そこで収集側の基本原則がデータ最小化です。フォーム設計の手順は、1. 利用目的を先に確定する(体験入部の連絡・調整) → 2. その目的に本当に必要な項目だけを洗い出す(氏名・クラス・希望日) → 3. 「あれば便利かも」程度の項目は削る(住所・電話番号・家族構成は体験入部に不要) → 4. 何のために集めるかを回答者に明示する、となります。これは個人情報保護法の考え方(利用目的の特定・必要な範囲での取得)にも沿った設計です。
誤答の共通点は「目的と収集の順序が逆転している」ことです。「後で役立つかもしれないから集める」「集めてから使い道を考える」は、目的のないデータを抱え込み、漏えいしたときの被害だけを積み増します。項目数の多さはフォームの立派さとも無関係です。「集めなかった情報は漏れようがない」— 保有しないことが最強のセキュリティ、という逆転の発想を覚えておきましょう。
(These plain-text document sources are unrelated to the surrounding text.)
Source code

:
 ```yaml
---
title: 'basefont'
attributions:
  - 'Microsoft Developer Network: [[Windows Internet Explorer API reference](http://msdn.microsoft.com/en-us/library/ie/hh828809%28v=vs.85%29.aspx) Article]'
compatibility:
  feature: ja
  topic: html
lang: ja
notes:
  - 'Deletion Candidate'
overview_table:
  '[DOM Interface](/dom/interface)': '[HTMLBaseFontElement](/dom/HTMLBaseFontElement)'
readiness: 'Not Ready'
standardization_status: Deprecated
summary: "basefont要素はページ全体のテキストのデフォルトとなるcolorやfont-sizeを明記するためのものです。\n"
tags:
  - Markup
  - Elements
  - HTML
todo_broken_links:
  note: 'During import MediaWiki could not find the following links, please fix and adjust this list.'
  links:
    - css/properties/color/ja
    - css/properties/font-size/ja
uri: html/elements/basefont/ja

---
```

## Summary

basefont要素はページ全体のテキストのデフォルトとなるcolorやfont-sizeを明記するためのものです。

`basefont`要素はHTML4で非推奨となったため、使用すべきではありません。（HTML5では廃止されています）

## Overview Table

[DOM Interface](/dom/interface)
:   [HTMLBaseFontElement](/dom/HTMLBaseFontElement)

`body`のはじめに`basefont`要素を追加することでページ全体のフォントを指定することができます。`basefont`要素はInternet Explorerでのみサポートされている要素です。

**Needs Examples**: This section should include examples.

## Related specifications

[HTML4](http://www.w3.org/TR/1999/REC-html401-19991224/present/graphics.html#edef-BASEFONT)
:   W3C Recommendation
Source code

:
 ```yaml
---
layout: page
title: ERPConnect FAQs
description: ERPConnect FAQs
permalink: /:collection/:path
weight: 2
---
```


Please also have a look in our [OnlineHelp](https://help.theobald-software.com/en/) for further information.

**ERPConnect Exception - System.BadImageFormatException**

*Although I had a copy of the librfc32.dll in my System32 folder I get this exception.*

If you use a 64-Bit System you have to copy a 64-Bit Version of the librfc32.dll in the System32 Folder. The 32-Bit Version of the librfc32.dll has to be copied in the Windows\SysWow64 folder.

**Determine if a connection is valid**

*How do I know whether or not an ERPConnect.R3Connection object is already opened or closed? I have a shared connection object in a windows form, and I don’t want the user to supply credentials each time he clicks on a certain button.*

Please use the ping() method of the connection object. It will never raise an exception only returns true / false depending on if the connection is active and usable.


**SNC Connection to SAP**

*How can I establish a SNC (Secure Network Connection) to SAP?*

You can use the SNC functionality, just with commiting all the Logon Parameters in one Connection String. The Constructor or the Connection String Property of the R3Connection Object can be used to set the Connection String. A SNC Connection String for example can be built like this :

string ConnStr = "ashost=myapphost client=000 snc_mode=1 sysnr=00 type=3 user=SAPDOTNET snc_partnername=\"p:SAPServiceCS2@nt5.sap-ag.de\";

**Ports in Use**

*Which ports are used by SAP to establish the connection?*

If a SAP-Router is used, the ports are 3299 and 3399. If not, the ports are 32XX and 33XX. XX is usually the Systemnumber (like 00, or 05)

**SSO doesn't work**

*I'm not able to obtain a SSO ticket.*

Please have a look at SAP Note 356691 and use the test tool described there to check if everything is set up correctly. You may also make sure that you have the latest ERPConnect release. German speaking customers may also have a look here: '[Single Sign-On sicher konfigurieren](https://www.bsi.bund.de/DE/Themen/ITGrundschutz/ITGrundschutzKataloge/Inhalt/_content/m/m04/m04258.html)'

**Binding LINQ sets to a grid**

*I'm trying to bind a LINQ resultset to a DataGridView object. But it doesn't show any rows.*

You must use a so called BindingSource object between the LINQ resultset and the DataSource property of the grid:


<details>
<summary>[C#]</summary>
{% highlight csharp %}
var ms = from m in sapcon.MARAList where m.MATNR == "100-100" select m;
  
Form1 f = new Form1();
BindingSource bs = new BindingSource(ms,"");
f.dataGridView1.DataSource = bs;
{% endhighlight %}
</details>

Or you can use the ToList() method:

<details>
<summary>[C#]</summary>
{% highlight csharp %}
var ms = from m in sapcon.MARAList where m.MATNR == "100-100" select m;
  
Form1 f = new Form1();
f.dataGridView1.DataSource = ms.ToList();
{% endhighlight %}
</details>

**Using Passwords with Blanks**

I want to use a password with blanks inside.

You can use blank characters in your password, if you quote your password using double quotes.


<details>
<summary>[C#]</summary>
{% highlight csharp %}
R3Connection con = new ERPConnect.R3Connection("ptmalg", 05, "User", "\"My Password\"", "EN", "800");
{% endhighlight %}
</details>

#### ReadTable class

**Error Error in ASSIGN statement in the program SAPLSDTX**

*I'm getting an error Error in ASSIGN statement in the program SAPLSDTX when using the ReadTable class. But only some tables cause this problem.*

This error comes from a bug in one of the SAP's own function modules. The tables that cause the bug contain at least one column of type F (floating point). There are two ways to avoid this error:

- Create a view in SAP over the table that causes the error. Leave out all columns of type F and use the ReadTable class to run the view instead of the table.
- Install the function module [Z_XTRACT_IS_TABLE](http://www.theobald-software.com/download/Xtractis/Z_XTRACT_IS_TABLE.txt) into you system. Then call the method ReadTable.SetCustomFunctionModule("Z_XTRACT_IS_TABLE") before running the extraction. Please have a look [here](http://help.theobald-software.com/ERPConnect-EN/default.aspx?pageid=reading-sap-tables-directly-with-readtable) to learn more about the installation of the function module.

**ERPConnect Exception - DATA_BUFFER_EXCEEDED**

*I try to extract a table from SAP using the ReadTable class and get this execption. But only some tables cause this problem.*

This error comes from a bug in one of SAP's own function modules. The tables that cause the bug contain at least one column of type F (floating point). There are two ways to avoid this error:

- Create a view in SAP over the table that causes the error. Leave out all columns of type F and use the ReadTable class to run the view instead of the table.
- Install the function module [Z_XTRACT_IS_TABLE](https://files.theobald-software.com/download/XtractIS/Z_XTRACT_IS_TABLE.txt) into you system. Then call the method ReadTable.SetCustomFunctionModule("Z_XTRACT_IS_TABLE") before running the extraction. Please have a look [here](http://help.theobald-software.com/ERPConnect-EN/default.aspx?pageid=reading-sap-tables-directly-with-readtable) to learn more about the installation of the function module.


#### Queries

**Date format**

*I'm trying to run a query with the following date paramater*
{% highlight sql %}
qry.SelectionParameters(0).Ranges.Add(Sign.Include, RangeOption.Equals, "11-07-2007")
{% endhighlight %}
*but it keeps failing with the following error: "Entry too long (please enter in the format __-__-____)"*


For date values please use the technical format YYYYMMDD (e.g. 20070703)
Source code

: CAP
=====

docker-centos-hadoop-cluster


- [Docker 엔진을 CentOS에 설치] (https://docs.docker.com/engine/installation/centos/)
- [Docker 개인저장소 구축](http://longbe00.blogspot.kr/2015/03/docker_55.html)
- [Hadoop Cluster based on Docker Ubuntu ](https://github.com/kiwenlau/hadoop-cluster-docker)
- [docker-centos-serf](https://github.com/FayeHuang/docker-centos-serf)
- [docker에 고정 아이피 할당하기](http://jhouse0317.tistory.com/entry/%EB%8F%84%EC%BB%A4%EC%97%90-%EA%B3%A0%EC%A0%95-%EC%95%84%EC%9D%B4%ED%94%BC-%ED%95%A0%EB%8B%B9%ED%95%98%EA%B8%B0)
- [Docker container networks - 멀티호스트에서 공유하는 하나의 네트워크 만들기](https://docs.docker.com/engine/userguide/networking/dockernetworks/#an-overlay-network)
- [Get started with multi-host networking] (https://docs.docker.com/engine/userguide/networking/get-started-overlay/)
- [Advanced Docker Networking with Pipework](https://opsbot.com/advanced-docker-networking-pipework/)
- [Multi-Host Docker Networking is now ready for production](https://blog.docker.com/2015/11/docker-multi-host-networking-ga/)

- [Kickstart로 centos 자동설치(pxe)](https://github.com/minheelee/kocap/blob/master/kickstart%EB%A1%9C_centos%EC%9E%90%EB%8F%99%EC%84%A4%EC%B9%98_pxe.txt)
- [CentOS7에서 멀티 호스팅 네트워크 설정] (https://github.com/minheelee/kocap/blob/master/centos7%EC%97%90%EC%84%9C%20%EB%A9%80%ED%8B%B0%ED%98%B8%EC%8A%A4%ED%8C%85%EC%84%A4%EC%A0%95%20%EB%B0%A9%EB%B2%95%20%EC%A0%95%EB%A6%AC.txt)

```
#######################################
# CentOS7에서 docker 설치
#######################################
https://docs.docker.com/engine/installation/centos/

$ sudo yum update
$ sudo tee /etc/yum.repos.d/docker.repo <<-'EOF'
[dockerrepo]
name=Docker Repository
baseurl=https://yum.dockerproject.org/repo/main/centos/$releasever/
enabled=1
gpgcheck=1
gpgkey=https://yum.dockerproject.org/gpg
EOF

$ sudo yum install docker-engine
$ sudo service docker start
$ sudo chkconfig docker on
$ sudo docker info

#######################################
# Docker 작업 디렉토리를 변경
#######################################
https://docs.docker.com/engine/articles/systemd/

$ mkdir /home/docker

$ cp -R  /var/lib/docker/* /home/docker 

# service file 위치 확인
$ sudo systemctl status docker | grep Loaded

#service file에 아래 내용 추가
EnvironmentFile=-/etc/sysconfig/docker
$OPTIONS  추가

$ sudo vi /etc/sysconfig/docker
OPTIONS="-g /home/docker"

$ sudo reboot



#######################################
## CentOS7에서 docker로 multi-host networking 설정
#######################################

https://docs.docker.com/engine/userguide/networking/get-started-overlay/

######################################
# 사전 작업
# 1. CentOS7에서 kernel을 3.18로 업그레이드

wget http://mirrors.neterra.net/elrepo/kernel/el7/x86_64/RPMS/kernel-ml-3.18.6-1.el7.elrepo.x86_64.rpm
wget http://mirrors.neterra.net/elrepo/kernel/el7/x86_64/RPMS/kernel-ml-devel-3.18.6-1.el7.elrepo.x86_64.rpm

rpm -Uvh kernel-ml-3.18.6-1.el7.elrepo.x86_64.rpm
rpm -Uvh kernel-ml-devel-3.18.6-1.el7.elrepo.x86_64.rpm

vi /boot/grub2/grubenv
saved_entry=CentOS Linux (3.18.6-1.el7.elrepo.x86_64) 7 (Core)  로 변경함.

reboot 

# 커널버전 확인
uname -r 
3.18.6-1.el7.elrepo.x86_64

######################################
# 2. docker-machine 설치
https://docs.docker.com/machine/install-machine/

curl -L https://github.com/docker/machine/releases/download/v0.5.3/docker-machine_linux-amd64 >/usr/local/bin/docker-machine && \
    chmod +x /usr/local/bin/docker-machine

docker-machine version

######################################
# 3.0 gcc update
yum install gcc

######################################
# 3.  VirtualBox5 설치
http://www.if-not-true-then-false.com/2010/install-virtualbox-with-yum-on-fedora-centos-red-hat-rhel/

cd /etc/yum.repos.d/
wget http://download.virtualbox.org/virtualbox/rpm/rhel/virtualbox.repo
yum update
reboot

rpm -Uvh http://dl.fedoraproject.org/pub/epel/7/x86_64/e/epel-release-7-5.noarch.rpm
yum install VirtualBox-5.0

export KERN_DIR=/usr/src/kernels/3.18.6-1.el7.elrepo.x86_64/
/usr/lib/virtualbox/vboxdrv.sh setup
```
共通テストでは、アンケートやフォームの設計場面で「適切な収集の姿勢」を問う形が想定されます。「目的が先、収集は最小限」が正解の型です。
選択肢の確認
1.○ 目的に必要な最小限の項目にとどめる、データ最小化の原則どおりの設計。
2.× 「念のため収集」は目的のないデータを抱え、漏えいリスクを積み増すだけ。
3.× 項目数とフォームの質は無関係。多いほど管理の負担とリスクが増える。
4.× 目的が先、収集が後。使い道の決まらない個人情報を集めてはいけない。
ここだけは覚えよう
集めなかった情報は漏れようがない — 目的を先に決め、必要最小限だけ集めるのが預かる側の責任。